(Stored data)
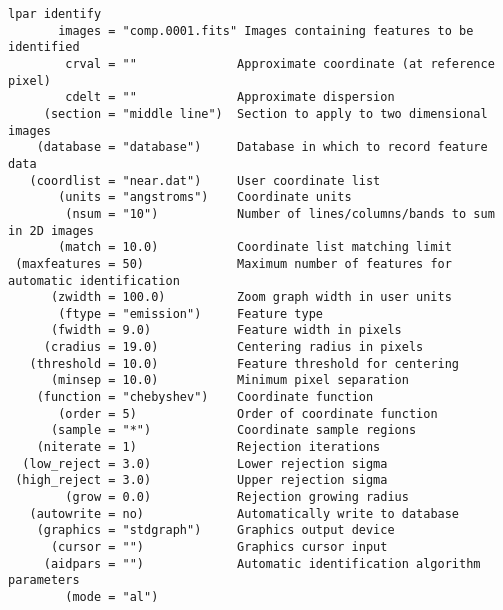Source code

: \begingroup \fontsize{10pt}{10pt}
\selectfont
\begin{verbatim} 
lpar identify
       images = "comp.0001.fits" Images containing features to be identified
        crval = ""              Approximate coordinate (at reference pixel)
        cdelt = ""              Approximate dispersion
     (section = "middle line")  Section to apply to two dimensional images
    (database = "database")     Database in which to record feature data
   (coordlist = "near.dat")     User coordinate list
       (units = "angstroms")    Coordinate units
        (nsum = "10")           Number of lines/columns/bands to sum in 2D images
       (match = 10.0)           Coordinate list matching limit
 (maxfeatures = 50)             Maximum number of features for automatic identification
      (zwidth = 100.0)          Zoom graph width in user units
       (ftype = "emission")     Feature type
      (fwidth = 9.0)            Feature width in pixels
     (cradius = 19.0)           Centering radius in pixels
   (threshold = 10.0)           Feature threshold for centering
      (minsep = 10.0)           Minimum pixel separation
    (function = "chebyshev")    Coordinate function
       (order = 5)              Order of coordinate function
      (sample = "*")            Coordinate sample regions
    (niterate = 1)              Rejection iterations
  (low_reject = 3.0)            Lower rejection sigma
 (high_reject = 3.0)            Upper rejection sigma
        (grow = 0.0)            Rejection growing radius
   (autowrite = no)             Automatically write to database
    (graphics = "stdgraph")     Graphics output device
      (cursor = "")             Graphics cursor input
     (aidpars = "")             Automatic identification algorithm parameters
        (mode = "al")           
\end{verbatim}
\endgroup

▶ **WHAT YOU HAVE TO DO**
Tally the lines in the data that contain the string "radius". Report only the total.

▶ **SOLUTION FOR THIS EXERCISE**
2